Work to complete:
Print exactly the lines below between the line holding "a doodlebug has" and the line holding "population of predators", inclusive, and nothing more.

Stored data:
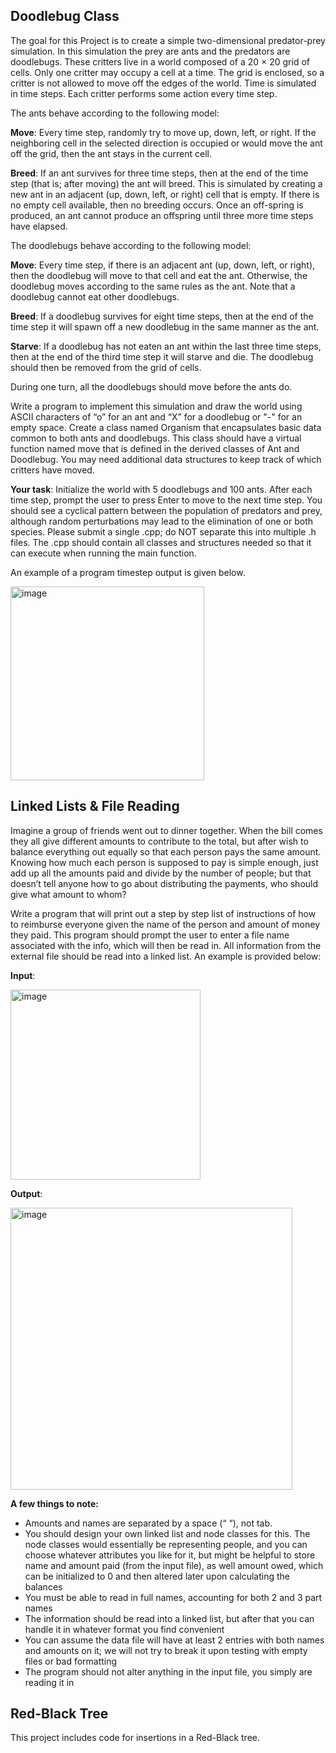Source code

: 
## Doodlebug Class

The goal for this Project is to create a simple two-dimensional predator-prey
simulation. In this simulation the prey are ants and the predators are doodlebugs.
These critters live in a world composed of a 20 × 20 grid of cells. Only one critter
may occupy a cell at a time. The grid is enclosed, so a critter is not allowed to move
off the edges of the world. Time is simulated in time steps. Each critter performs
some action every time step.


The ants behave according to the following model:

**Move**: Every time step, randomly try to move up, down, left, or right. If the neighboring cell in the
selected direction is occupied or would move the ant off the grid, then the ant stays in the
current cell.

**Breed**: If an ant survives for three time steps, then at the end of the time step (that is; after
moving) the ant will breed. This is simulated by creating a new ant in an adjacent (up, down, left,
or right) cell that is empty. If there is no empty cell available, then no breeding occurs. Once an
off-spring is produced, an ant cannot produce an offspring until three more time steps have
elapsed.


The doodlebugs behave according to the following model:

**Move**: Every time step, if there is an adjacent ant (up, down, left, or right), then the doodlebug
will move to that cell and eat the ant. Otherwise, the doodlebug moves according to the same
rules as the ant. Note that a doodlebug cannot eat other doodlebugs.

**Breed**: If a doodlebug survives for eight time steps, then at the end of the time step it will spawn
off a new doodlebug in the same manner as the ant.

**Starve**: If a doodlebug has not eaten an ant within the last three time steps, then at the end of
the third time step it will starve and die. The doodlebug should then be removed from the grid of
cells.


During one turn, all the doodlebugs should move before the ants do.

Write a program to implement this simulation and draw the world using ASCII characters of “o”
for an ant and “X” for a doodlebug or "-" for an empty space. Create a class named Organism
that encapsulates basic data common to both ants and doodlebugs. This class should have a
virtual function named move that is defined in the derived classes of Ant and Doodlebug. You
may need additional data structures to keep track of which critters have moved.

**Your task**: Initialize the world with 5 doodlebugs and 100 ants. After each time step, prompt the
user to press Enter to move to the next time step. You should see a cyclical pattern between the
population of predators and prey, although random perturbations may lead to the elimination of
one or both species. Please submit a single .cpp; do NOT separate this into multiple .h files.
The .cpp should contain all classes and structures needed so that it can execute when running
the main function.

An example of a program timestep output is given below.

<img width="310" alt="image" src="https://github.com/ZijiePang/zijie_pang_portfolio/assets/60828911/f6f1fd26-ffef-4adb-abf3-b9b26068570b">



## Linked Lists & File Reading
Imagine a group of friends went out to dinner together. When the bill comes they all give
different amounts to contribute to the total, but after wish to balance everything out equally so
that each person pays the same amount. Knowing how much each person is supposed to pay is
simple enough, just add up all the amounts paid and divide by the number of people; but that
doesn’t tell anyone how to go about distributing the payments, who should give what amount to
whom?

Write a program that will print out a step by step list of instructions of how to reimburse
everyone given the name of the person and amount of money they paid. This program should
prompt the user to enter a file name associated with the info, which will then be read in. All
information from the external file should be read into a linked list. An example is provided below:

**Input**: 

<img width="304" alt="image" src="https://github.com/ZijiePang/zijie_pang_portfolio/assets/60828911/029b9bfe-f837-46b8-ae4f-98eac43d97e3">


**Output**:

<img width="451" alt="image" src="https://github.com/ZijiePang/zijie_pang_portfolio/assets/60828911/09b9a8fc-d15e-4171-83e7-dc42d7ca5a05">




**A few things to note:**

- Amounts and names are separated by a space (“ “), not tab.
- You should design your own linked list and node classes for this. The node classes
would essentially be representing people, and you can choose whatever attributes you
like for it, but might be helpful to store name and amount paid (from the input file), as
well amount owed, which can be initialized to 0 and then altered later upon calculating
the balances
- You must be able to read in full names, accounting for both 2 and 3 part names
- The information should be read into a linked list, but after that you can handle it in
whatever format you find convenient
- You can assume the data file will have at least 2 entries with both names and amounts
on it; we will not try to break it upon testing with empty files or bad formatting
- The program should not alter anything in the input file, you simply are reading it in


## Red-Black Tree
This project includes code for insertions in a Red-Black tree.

--

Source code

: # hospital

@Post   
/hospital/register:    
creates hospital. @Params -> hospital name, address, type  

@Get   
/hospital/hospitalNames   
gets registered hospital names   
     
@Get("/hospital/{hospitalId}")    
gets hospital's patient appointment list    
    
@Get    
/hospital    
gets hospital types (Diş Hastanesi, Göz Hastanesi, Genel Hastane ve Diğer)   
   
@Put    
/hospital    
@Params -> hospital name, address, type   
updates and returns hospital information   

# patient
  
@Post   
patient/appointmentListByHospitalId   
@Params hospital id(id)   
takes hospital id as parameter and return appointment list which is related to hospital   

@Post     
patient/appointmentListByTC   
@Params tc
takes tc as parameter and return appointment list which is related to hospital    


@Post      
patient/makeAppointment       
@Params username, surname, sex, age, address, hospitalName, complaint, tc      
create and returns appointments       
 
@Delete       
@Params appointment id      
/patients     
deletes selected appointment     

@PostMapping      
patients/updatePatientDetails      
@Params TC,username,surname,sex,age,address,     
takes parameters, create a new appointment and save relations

---

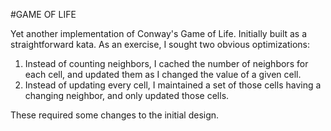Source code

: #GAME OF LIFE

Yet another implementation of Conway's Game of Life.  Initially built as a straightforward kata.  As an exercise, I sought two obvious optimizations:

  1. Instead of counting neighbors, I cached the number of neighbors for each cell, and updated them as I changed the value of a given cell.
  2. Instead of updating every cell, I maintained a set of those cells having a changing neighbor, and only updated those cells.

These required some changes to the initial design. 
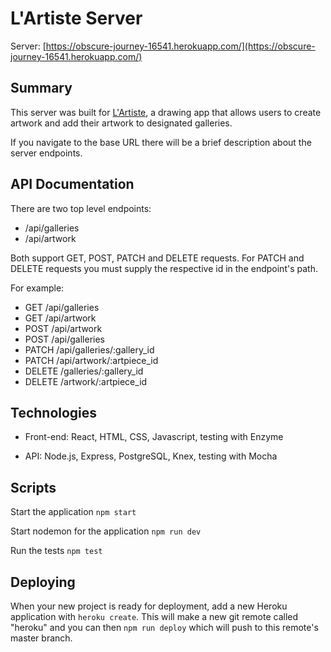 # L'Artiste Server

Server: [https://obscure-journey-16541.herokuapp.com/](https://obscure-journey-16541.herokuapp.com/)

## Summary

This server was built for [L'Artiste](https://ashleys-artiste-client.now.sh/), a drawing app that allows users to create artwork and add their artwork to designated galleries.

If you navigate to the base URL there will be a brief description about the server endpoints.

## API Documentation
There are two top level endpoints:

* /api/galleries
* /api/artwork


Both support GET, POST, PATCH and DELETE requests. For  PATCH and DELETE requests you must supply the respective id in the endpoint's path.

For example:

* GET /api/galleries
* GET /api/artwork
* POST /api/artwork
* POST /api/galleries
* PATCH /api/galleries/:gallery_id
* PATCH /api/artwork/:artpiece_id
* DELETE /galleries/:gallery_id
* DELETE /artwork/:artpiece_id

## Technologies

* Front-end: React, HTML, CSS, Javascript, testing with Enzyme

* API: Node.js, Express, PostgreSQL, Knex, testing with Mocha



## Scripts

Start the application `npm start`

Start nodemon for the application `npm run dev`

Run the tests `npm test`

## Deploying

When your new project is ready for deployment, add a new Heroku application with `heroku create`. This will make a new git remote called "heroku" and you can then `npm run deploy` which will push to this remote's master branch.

Solution to the problem:
**Starve**: If a doodlebug has not eaten an ant within the last three time steps, then at the end of
the third time step it will starve and die. The doodlebug should then be removed from the grid of
cells.


During one turn, all the doodlebugs should move before the ants do.

Write a program to implement this simulation and draw the world using ASCII characters of “o”
for an ant and “X” for a doodlebug or "-" for an empty space. Create a class named Organism
that encapsulates basic data common to both ants and doodlebugs. This class should have a
virtual function named move that is defined in the derived classes of Ant and Doodlebug. You
may need additional data structures to keep track of which critters have moved.

**Your task**: Initialize the world with 5 doodlebugs and 100 ants. After each time step, prompt the
user to press Enter to move to the next time step. You should see a cyclical pattern between the
population of predators and prey, although random perturbations may lead to the elimination of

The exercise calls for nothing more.